This corpus contains 300 transcripts of internet chat rooms from 2003 and 2006. They make up 7 million words in 2.8 million chat lines.
These texts form a part of the planned reference corpus of Estonian. Their collecting and processing has been financed by a national program ĢEstonian language and national cultureģ.
The corpus is free for use for non-commercial purposes only.
The texts originate from 22 different chat rooms.
The texts have been downloaded from the internet and converted to SGML (TEI). The conversion programs were written by Kaarel Veskis.
One file contains one uninterrupted transcript of a chat room.
The accented letters and some other symbols in the original sources have been converted to SGML-entities. The original form of the chat lines has been kept, including the usage of numbers instead of accented letters.
The basic idea behind tagging was that the transcript of a chat room is similar to a transcript of a play: the actors enter the stage, produce their lines, and leave the stage.
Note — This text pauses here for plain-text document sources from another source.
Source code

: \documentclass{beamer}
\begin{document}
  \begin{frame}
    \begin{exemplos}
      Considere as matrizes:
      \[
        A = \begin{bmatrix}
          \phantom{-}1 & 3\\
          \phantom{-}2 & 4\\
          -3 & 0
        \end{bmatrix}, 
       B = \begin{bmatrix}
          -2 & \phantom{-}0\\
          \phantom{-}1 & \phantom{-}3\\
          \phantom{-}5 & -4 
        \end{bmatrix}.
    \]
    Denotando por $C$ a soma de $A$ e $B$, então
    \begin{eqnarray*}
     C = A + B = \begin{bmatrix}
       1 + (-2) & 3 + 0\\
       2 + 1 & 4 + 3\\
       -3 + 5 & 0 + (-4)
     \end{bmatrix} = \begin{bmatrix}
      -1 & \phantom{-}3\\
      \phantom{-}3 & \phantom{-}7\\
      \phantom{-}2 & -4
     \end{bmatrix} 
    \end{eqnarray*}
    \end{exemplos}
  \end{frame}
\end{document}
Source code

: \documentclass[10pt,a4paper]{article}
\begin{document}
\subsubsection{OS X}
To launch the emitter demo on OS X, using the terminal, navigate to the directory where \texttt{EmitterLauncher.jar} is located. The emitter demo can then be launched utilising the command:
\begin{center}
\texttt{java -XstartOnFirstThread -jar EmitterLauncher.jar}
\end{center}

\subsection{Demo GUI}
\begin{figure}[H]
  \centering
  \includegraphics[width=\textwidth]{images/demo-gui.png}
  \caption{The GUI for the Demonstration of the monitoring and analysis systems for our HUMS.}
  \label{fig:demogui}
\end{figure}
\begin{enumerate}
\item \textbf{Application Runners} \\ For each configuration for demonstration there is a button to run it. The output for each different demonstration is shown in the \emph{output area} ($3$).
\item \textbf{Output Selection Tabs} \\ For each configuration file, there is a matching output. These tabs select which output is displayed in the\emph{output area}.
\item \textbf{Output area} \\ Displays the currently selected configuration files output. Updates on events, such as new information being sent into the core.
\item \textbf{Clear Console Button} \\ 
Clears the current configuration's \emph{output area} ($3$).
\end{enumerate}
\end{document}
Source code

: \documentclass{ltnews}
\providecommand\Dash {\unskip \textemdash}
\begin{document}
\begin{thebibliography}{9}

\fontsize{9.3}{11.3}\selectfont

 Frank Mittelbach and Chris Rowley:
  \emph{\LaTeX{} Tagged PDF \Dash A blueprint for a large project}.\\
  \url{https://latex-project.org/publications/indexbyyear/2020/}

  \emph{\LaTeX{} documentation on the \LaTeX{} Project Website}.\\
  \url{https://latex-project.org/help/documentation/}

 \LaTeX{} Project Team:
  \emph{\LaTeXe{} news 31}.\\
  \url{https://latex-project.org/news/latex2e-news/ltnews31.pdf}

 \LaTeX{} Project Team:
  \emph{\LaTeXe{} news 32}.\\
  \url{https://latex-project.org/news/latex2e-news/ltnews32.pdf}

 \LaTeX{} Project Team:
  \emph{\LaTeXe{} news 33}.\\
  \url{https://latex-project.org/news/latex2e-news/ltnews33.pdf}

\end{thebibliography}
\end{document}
The time of all the actions has been tagged as <time>, the speaker as <speaker>, and the actions between the chat lines as <stage>.
The mail and internet addresses have been changed in order to protect the privacy of the participants.
Every file starts with a <teiHeader> documenting the file contents, size, used tags etc.
In the version of the chatroom corpus, that is accessible via our corpus interface, only the following mark-up occurs:
<speaker>Speaker</speaker><p>Text written by the speaker</p>
<stage>Speaker’s description of his/her activities, e.g. billy läheb ploomimahla tooma</stage>
The version of Chatroom corpus for downloading contains also the automatically generated comments, e.g. about the persons entering the chatroom, e.g.
<stage>* naga is now known as naga_eemal</stage>
7 million tokens in chat lines, plus 7 million tokens for describing the entering and leaving of the participants.
In addition to ASCII symbols (unaccented letters, numbers and punctuation signs), the texts contain sgml entities.